逮捕されたのは、大阪・北区の画廊「かとう美術」の加藤雄三代表と、奈良・大和郡山市の「版画工房プレスアヘッド」を営む版画作家・北畑雅史。
本件は、贋作の存在を疑った日販商の複数会員が、2020年の春ごろより調査を開始。同年秋には贋作制作の証拠を入手し、加藤雄三も贋作の制作を認めた。これを受けて日販商は12月14日に加藤を除名処分としている。なお、加藤は日販商の専務理事を務めていた。
3月には日版商が、同組合理事長の青木康彦を代表とする「臨時偽作版画調査委員会」を設置した。委員会は該当するとされる作品の真贋鑑定を一般財団法人東美評価機構に依頼。さらに4月には「かとう美術」と加藤雄三代表に対する告発状を警視庁に提出していた。
ふたりの逮捕を受け、27日には青木が日販商の事務局で記者会見を実施。東美評価機構は疑いのある作品約260点をすでに鑑定しており、その約半数が贋作だったことがわかっているという。
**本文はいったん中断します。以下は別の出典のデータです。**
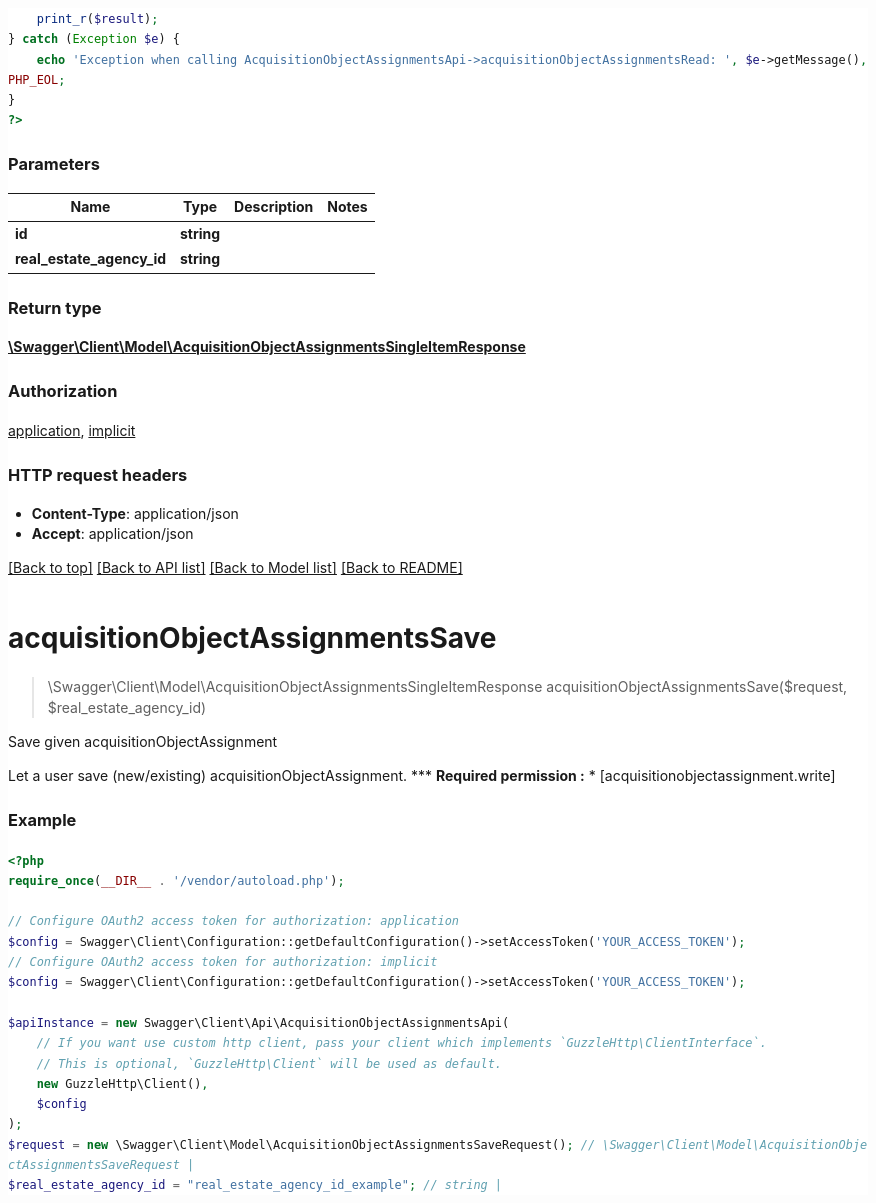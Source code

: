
 ```php
    print_r($result);
} catch (Exception $e) {
    echo 'Exception when calling AcquisitionObjectAssignmentsApi->acquisitionObjectAssignmentsRead: ', $e->getMessage(), PHP_EOL;
}
?>
```

### Parameters

Name | Type | Description  | Notes
------------- | ------------- | ------------- | -------------
 **id** | **string**|  |
 **real_estate_agency_id** | **string**|  |

### Return type

[**\Swagger\Client\Model\AcquisitionObjectAssignmentsSingleItemResponse**](../Model/AcquisitionObjectAssignmentsSingleItemResponse.md)

### Authorization

[application](../../README.md#application), [implicit](../../README.md#implicit)

### HTTP request headers

 - **Content-Type**: application/json
 - **Accept**: application/json

[[Back to top]](#) [[Back to API list]](../../README.md#documentation-for-api-endpoints) [[Back to Model list]](../../README.md#documentation-for-models) [[Back to README]](../../README.md)

# **acquisitionObjectAssignmentsSave**
> \Swagger\Client\Model\AcquisitionObjectAssignmentsSingleItemResponse acquisitionObjectAssignmentsSave($request, $real_estate_agency_id)

Save given acquisitionObjectAssignment

Let a user save (new/existing) acquisitionObjectAssignment.  *** **Required permission :**    * [acquisitionobjectassignment.write]

### Example
```php
<?php
require_once(__DIR__ . '/vendor/autoload.php');

// Configure OAuth2 access token for authorization: application
$config = Swagger\Client\Configuration::getDefaultConfiguration()->setAccessToken('YOUR_ACCESS_TOKEN');
// Configure OAuth2 access token for authorization: implicit
$config = Swagger\Client\Configuration::getDefaultConfiguration()->setAccessToken('YOUR_ACCESS_TOKEN');

$apiInstance = new Swagger\Client\Api\AcquisitionObjectAssignmentsApi(
    // If you want use custom http client, pass your client which implements `GuzzleHttp\ClientInterface`.
    // This is optional, `GuzzleHttp\Client` will be used as default.
    new GuzzleHttp\Client(),
    $config
);
$request = new \Swagger\Client\Model\AcquisitionObjectAssignmentsSaveRequest(); // \Swagger\Client\Model\AcquisitionObjectAssignmentsSaveRequest | 
$real_estate_agency_id = "real_estate_agency_id_example"; // string | 

```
また青木は、告発状提出以降、警察側でどのような捜査が行われたのかについては不明であり、ふたりの動機や贋作制作の背景についても把握していないとした。いっぽうで、今回の贋作流通は版画作品を扱う美術商に多大な影響を与えており、一日も早い状況の回復を目指すとも述べた。
なお調査委員会は、本件に関する声明を後日出す予定となっている。